Understanding Economic Impact Multipliers

One of the main advantages of having an EB-5 project sponsored by a regional center is that jobs can be calculated using economic impact multipliers—which are used to demonstrate the total impact a commercial enterprise will likely have on a local economy. These multipliers take into consideration more than just the direct jobs created by the new business, and include the indirect and induced jobs that result from the presence of the new business within the region.

In other words, as the new commercial enterprise spends money on local goods and services—and as it pays its employees—the region’s economy will be benefited beyond just the job opportunities created directly by the new business.

Calculating direct, indirect, and induced job creation is advantageous for EB-5 investors since it allows them to more easily meet the employment creation requirement of the EB-5 Program.

To calculate direct, indirect, and induced jobs, however, the EB-5 Program requires reasonable economic analysis to be conducted in order to determine how the direct jobs created by a commercial enterprise result in the creation of indirect and induced jobs.

Indirect and Induced Jobs

Indirect jobs are created by the new commercial enterprise when it spends money on local goods and services. For example, a restaurant may buy furnishings and other supplies or equipment locally; it may also use local services for its linens, IT, maintenance, groundskeeping, etc. The increased demand for these goods and services results in increased employment opportunities within the region.

While indirect jobs are created through business-to-business spending, induced jobs are created through employee spending. As the new business and its suppliers pay their employees, some of that money enters the local economy as employees spend their wages. For example, employees might spend money at local retailers, restaurants, gas stations, service providers, etc., creating increased demand and, therefore, additional employment opportunities.

Economic Impact Models

As opposed to direct jobs, these indirect and induced jobs cannot simply be counted, and so economic impact models must be used to calculate how many indirect and induced jobs are created by a new business.

This calculation uses economic impact multipliers, which are generated using input-output models that consider the broader effects of a change within a region’s economy. A change to one industry inevitably affects other industries.

The two most commonly used economic impact models are RIMS II and IMPLAN. RIMS II is offered by the U.S. Department of Commerce through its Bureau of Economic Analysis (BEA). RIMS II multiplier tables can be purchased for any county, combination of counties, or state.
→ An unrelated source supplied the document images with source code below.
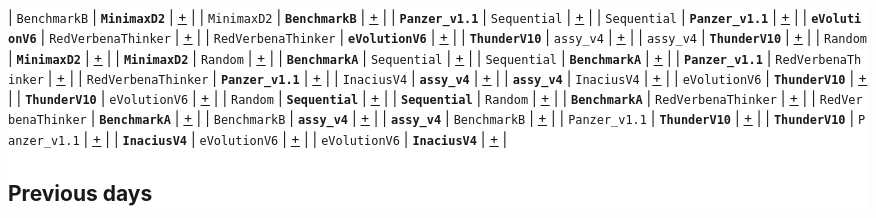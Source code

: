 | `BenchmarkB` | **`MinimaxD2`** | [+](results/BenchmarkBvsMinimaxD2.txt) |
| `MinimaxD2` | **`BenchmarkB`** | [+](results/MinimaxD2vsBenchmarkB.txt) |
| **`Panzer_v1.1`** | `Sequential` | [+](results/Panzer_v1.1vsSequential.txt) |
| `Sequential` | **`Panzer_v1.1`** | [+](results/SequentialvsPanzer_v1.1.txt) |
| **`eVolutionV6`** | `RedVerbenaThinker` | [+](results/eVolutionV6vsRedVerbenaThinker.txt) |
| `RedVerbenaThinker` | **`eVolutionV6`** | [+](results/RedVerbenaThinkervseVolutionV6.txt) |
| **`ThunderV10`** | `assy_v4` | [+](results/ThunderV10vsassy_v4.txt) |
| `assy_v4` | **`ThunderV10`** | [+](results/assy_v4vsThunderV10.txt) |
| `Random` | **`MinimaxD2`** | [+](results/RandomvsMinimaxD2.txt) |
| **`MinimaxD2`** | `Random` | [+](results/MinimaxD2vsRandom.txt) |
| **`BenchmarkA`** | `Sequential` | [+](results/BenchmarkAvsSequential.txt) |
| `Sequential` | **`BenchmarkA`** | [+](results/SequentialvsBenchmarkA.txt) |
| **`Panzer_v1.1`** | `RedVerbenaThinker` | [+](results/Panzer_v1.1vsRedVerbenaThinker.txt) |
| `RedVerbenaThinker` | **`Panzer_v1.1`** | [+](results/RedVerbenaThinkervsPanzer_v1.1.txt) |
| `InaciusV4` | **`assy_v4`** | [+](results/InaciusV4vsassy_v4.txt) |
| **`assy_v4`** | `InaciusV4` | [+](results/assy_v4vsInaciusV4.txt) |
| `eVolutionV6` | **`ThunderV10`** | [+](results/eVolutionV6vsThunderV10.txt) |
| **`ThunderV10`** | `eVolutionV6` | [+](results/ThunderV10vseVolutionV6.txt) |
| `Random` | **`Sequential`** | [+](results/RandomvsSequential.txt) |
| **`Sequential`** | `Random` | [+](results/SequentialvsRandom.txt) |
| **`BenchmarkA`** | `RedVerbenaThinker` | [+](results/BenchmarkAvsRedVerbenaThinker.txt) |
| `RedVerbenaThinker` | **`BenchmarkA`** | [+](results/RedVerbenaThinkervsBenchmarkA.txt) |
| `BenchmarkB` | **`assy_v4`** | [+](results/BenchmarkBvsassy_v4.txt) |
| **`assy_v4`** | `BenchmarkB` | [+](results/assy_v4vsBenchmarkB.txt) |
| `Panzer_v1.1` | **`ThunderV10`** | [+](results/Panzer_v1.1vsThunderV10.txt) |
| **`ThunderV10`** | `Panzer_v1.1` | [+](results/ThunderV10vsPanzer_v1.1.txt) |
| **`InaciusV4`** | `eVolutionV6` | [+](results/InaciusV4vseVolutionV6.txt) |
| `eVolutionV6` | **`InaciusV4`** | [+](results/eVolutionV6vsInaciusV4.txt) |

## Previous days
IMPLAN is a privately-owned model that is more sophisticated than RIMS II but does allow users to generate economic impact multipliers.

Multiplier Basics

Many multipliers exist for a variety of applications—for instance, some multipliers are used to estimate economic output while others estimate wages. For determining the economic impact of an enterprise within a region, the two most useful multipliers are direct-effect multipliers and final-demand multipliers.

Direct-effect multipliers, also referred to as employment multipliers, are values applied to the number of direct jobs created in order to determine total job creation, which includes indirect and induced jobs. For example, if a new business creates 14 new jobs and the direct-effect multiplier is 1.5, the total number of jobs can be determined by multiplying 14 by 1.5, which results in 21. So, in this example, 21 new jobs are created by the business, 14 directly and 7 through indirect and induced job creation.

Final-demand multipliers use revenues to determine job creation. The revenue value is calculated in millions of dollars and then multiplied by the final-demand multiplier. For example, if a new business earned $5.0 million in revenue and the final-demand multiplier was 13.0, the total number of jobs can be determined by multiplying $5.0 million by 13.0, which results in 65 direct, indirect, and induced jobs.


Economic analysis is specific to the region being considered—and so multipliers will be based upon the location of the new commercial enterprise. Considering the impact of a new business within its region is important because some indirect and induced jobs will have minimal or no effect on the local economy. For example, certain materials may need to be imported from another state.

Generally speaking, the smaller the area, the smaller the multiplier. For instance, a state’s multiplier for a particular industry may be 50% larger than the same industry’s multiplier in a particular county. The difference in the size of these multipliers is due in part to an economic principle referred to as leakage.

Leakage occurs when money is removed from an economy—in this case when money is spent on goods and services from outside the region. The more a business can purchase goods and services locally, the smaller the leakage and the greater the local economic impact.

In the past, USCIS has accepted the use of larger regional or state-wide multipliers for EB-5 projects. Now, however, that practice will likely be rejected.


In addition to being region specific, economic analysis is specific to the industry classification of a business as well. The variation between different industry’s multipliers is due to the different inputs relevant to each industry. A full-service hotel relies on a different set of inputs than a parts manufacturer does.

Generally speaking, service industry multipliers are smaller than manufacturing industry multipliers within the same region.